Speaking on both these new initiatives, Paulsen (see photo, left) alluded
to the delegates as he stressed their practical function.
"Seventh-day Adventist leadership is hallmarked by its ability to see the whole--the
much larger picture. The God-entrusted responsibility that I would have as a
union president towards the 98 percent of the world membership who did not take
part in my election is understood and accepted. In addition to teaching skills,
Adventist leadership training must deliberately go about creating that kind
of mind-set. God's undivided commitment is to the whole world. My commitment
to Him, as an elected leader, is similarly in the interest of the whole world.
"With such a mind-set, leadership
binds together rather than scatters, looks out rather than in, shares rather
than hoards. Is not that, historically, a pretty good description of how we
have functioned in mission as a church?
"While we have set up a leadership training unit at
the General Conference and shall, during these meetings, elect a director who
will have his defined creative functions, all of us as we serve the world church
are involved in modeling leadership--both by what we teach and by how we act, both by
structured presentations and by comments loosely made. So I say to myself and
to my colleagues, in any department or service of the General Conference: What
sort of Adventist leadership mind-set am I encouraging?
"You will find on the agenda a recommendation to set
up a Council on Africa. Over the past 30 years our work in Africa has gone through
several structural changes. Some of them have come about in efforts to resolve
local challenges. But on the whole, during the 1960's and 1970's, as nations in Africa emerged with their own selfhood,
the church also considered how to best bring the administration and planning
of our work in Africa to the African continent, and with that a strengthened
local sense of ownership in the in the life and activities of the church. It
has been established, and I think indisputably so, that there is a direct relationship
between growth in a given area and the sense of local ownership which the church
has in that area of its own life and witness.
"Some twenty years ago our work in Africa was administratively
arranged in three divisions: the Africa-Indian Ocean Division, the Afro-Mid
East Division, and the Trans-Africa Division. Two of those structures have ceased
to be, for one reason or another. In the third one (AID) there is today, 20
years later, cause to wonder whether the stated reason for its establishment--to
develop and strengthen our work in the French-speaking parts of Africa--was
ill-conceived or should be addressed differently.
"Our church in Africa is today
experiencing rapid growth. During these two decades there has been a 500 percent
increase in membership on the continent. The next 500 percent increase in membership
in Africa is projected to take place in half that time--in one decade. As we
all well know, there are huge demands on infrastructures, institutions, pastorates,
and leadership. So the time has come for us as a world body of leaders to ask:
Have we provided our best to care for the future of our church family in Africa?

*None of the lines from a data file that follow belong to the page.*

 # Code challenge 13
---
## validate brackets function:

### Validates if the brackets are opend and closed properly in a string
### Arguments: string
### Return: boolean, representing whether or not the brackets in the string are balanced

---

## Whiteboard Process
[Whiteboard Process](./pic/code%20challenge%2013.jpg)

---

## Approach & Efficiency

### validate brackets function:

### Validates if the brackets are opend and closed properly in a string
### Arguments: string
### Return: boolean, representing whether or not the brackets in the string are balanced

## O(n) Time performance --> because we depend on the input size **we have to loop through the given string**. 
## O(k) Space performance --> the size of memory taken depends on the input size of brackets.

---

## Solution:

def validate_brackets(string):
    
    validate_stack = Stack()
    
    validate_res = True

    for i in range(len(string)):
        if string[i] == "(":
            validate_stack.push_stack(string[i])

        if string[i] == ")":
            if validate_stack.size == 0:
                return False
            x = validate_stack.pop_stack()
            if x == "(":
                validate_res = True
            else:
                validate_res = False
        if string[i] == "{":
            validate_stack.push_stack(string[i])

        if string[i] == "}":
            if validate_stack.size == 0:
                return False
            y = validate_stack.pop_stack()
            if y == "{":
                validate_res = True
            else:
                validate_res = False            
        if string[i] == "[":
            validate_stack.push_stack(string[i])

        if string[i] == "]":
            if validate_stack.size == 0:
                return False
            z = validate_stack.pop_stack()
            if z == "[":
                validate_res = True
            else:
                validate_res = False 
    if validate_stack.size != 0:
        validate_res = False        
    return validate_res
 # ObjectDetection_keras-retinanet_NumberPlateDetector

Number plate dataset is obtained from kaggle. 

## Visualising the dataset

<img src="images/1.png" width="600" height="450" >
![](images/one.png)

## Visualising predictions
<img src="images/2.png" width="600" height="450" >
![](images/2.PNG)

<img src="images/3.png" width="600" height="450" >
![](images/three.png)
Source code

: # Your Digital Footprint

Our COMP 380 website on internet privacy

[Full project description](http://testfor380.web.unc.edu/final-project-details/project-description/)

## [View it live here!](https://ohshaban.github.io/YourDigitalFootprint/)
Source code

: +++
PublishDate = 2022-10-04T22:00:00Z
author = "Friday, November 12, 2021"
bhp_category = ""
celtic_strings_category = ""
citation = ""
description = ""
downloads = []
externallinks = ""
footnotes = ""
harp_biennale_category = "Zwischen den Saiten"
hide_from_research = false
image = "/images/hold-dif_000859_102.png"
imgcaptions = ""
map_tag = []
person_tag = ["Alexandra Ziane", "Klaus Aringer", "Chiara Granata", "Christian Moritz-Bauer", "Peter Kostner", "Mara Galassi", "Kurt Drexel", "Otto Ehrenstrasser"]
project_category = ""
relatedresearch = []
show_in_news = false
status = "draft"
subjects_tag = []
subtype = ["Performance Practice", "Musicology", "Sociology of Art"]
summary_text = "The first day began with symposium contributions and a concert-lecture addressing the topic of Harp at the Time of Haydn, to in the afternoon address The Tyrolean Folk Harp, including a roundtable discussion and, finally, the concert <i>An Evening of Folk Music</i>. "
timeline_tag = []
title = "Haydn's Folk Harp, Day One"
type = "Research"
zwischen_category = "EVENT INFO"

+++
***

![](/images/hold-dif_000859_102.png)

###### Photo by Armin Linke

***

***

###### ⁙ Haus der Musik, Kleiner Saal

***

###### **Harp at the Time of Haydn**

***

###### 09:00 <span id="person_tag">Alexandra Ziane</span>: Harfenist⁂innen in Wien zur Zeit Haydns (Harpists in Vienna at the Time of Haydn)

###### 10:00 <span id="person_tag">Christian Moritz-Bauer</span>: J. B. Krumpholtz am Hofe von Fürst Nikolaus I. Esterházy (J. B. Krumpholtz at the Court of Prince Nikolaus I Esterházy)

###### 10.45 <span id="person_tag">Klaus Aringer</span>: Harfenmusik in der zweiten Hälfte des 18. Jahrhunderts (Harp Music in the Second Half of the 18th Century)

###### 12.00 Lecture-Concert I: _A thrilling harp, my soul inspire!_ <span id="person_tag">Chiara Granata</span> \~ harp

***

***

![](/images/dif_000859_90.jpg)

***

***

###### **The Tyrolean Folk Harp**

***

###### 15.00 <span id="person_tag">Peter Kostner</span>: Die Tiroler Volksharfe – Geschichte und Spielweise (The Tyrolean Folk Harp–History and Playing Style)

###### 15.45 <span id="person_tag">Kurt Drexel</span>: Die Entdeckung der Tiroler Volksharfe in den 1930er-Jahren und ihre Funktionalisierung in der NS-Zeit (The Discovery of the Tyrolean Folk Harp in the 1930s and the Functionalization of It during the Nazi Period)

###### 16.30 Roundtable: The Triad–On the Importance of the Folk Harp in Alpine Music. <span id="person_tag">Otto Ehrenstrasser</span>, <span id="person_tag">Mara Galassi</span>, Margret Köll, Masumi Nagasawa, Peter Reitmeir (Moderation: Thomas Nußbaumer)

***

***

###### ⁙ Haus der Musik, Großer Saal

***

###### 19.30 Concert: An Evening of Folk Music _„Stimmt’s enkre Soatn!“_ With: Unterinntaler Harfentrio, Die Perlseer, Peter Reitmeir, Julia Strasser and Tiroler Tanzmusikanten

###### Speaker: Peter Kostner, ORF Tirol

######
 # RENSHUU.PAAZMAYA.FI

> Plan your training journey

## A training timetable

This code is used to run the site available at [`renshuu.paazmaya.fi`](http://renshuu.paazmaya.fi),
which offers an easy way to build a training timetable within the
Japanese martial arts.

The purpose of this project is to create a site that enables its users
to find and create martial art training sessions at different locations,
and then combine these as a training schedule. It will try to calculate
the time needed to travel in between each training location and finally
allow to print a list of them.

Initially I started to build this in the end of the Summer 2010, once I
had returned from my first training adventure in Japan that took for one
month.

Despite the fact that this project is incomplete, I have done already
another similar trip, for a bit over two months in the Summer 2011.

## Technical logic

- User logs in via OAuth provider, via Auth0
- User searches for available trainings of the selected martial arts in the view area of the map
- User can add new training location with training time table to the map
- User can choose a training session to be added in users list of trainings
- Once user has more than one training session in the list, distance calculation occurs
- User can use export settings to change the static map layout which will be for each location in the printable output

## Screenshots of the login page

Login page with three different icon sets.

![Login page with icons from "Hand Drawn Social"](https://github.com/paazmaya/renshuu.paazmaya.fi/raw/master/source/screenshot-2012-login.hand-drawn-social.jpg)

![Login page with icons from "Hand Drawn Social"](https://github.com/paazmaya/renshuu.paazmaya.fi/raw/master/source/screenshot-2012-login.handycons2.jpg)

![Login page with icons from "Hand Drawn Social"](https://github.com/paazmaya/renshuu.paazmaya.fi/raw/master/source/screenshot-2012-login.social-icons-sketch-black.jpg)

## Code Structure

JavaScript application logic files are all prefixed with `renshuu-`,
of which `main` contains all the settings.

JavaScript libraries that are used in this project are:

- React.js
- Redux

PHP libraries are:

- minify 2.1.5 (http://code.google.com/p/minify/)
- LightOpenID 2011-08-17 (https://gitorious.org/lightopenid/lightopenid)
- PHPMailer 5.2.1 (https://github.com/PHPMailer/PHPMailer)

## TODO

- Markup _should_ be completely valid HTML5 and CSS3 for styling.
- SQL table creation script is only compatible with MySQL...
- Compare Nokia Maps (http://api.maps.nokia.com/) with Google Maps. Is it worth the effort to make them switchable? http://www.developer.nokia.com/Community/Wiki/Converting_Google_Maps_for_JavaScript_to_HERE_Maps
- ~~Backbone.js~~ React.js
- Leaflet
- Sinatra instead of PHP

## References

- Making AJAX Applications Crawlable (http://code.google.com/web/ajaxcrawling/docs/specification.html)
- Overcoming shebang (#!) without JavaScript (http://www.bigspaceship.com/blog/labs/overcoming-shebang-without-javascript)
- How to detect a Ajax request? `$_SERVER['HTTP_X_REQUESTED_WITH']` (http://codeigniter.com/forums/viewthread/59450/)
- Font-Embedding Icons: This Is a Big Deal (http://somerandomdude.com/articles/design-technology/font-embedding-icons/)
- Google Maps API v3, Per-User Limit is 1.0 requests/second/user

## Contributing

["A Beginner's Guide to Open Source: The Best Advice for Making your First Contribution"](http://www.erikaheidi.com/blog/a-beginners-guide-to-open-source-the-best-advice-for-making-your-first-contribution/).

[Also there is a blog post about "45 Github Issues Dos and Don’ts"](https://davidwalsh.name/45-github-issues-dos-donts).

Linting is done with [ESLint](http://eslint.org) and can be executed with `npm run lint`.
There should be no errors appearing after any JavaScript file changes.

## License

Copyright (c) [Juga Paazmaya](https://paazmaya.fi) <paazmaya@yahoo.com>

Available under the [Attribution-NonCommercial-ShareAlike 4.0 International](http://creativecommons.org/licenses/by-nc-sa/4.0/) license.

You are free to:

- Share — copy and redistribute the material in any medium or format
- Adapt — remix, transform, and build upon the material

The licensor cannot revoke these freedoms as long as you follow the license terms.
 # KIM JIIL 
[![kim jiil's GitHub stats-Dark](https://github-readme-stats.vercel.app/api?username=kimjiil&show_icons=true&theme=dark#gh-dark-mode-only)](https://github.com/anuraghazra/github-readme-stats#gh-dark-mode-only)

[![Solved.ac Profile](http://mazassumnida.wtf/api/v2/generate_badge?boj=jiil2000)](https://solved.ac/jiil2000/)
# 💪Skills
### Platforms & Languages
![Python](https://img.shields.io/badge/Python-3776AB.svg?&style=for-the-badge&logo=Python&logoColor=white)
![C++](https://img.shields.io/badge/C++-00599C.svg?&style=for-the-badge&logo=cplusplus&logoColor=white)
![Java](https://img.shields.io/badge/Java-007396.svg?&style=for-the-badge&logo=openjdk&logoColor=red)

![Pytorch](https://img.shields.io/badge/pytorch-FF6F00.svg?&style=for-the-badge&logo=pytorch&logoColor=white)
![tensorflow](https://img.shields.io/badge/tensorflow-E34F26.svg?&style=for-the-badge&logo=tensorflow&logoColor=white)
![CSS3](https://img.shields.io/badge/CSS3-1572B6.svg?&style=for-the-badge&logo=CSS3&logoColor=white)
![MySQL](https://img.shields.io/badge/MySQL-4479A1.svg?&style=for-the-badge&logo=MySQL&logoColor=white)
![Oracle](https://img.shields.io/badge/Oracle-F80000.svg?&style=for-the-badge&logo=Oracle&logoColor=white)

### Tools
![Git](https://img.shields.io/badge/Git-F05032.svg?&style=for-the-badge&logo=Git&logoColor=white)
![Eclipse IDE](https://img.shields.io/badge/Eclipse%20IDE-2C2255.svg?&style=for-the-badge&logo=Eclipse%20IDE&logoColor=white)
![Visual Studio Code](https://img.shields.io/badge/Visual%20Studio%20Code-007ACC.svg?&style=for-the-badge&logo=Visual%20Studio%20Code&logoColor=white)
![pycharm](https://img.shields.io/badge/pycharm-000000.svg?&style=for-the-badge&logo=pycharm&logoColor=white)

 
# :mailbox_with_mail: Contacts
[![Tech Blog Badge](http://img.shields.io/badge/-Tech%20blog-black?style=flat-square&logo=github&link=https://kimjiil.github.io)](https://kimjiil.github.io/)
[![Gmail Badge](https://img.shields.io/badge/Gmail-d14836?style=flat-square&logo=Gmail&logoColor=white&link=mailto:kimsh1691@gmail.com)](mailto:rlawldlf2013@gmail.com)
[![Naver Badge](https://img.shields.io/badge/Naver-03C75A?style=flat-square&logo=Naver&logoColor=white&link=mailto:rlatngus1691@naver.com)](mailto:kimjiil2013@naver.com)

"Humanity is by definition in a flux, especially among developing nations.
Faith and doctrines may be fixed; structures and ways of doing things are much
more adaptable and dextrous. Leadership in Africa is part of the challenge,
South Africa itself is part of the challenge, and institutions--higher education,
health care, and publishing--are part of the challenge.
_________________________
BY JONATHAN GALLAGHER, associate director, General Conference Public Affairs
and Religious Liberty Department.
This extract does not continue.